Anyway, my little grape anecdote put me in mind of another fine moment from my heady days of youth. Back in University, Jeff (the oft mentioned roommate with a sense of humour just a little too close to mine to be healthy) and I were trying to think of ways to procrastinate so we wouldn't have to study for exams. Procrastination methods were our specialty, and if there was a course on it at the university we would have gotten A+, if we ever got around to going.

On this particular day, I looked in our little bar fridge for inspiration, and saw some left overs from a "wine and cheese" function I had attended the day before. I turned to Jeff and said, "Want to play a game?" Inspired by the mischievous glint in my eye he said, "What have you got in mind?" I pulled out a bag of seedless grapes and replied, "Let's play the "Who can fit more grapes in his mouth" game."

We set things up and got ready for the big competition.
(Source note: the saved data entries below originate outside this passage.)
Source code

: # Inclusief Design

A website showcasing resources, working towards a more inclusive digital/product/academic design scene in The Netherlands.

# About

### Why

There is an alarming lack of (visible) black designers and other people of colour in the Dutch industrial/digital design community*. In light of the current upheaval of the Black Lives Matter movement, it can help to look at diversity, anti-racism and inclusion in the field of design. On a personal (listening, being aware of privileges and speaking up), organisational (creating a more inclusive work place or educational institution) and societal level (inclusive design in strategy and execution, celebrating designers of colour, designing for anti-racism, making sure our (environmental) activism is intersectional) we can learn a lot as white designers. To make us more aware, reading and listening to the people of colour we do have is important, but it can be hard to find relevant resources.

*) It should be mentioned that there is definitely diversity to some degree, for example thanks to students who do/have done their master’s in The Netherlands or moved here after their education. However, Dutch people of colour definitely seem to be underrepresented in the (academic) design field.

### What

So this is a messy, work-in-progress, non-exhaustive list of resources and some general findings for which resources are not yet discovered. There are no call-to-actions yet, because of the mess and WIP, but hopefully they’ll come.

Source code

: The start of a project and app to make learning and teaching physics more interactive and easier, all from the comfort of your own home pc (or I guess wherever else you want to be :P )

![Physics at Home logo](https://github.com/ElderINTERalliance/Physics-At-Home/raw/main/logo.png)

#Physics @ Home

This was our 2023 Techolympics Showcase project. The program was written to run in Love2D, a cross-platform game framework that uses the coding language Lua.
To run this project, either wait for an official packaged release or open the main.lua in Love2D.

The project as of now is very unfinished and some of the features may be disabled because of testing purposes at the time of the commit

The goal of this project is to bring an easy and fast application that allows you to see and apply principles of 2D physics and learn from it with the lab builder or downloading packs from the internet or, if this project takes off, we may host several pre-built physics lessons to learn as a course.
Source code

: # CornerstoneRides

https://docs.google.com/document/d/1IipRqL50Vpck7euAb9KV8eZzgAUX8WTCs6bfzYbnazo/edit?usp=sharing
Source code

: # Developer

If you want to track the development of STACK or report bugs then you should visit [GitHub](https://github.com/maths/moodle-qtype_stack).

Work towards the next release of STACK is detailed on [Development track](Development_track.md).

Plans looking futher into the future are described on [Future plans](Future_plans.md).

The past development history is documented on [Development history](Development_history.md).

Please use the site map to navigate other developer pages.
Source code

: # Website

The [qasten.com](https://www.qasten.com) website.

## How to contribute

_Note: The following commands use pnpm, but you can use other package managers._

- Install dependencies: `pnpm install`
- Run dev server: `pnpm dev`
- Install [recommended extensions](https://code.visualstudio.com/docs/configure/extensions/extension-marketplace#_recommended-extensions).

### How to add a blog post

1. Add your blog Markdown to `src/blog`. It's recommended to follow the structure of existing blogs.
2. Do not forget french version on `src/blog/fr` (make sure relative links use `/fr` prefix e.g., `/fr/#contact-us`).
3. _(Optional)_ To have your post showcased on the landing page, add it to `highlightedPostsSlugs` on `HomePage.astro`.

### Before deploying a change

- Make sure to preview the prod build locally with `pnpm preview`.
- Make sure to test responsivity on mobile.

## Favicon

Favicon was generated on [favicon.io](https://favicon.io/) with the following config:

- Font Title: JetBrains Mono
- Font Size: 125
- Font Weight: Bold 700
It was decided that I would go first. Jeff said he wanted me to set the bar. (I'm telling you, we were serious about our procrastination.) Slowly and methodically, I started placing grapes in my mouth. Jeff waited anxiously for his turn, and a chance to show me up in the great grape off of 1999.

Unfortunately, Jeff's turn never came. And really we never found out just how many green, seedless grapes I could fit in my mouth, because we ran out of green, seedless grapes. By this point, Jeff had forgotten about his turn, and was urging me on in what appeared to be the greatest grape-related feat since Bacchus.

When we ran out of grapes, I had 62 crammed in my maw, juice was running down my chin, and I'm sure I was a sight to be seen. There exists somewhere, a photo of me with 61 grapes in my mouth and one falling from my lips, frozen in the air for posterity.

At that point, I was in trouble. Should I chew the grapes and try to get them down? Or should I spit them out? Through a series of rudimentary sign language we decided that to make it official I would have to swallow (like so many things in life). So I chomped down on those three score and two grapes. Suddenly my throat was flooded with grape juice and I started choking violently, turning red and grabbing at my throat.

But it was funny, cause I didn't die.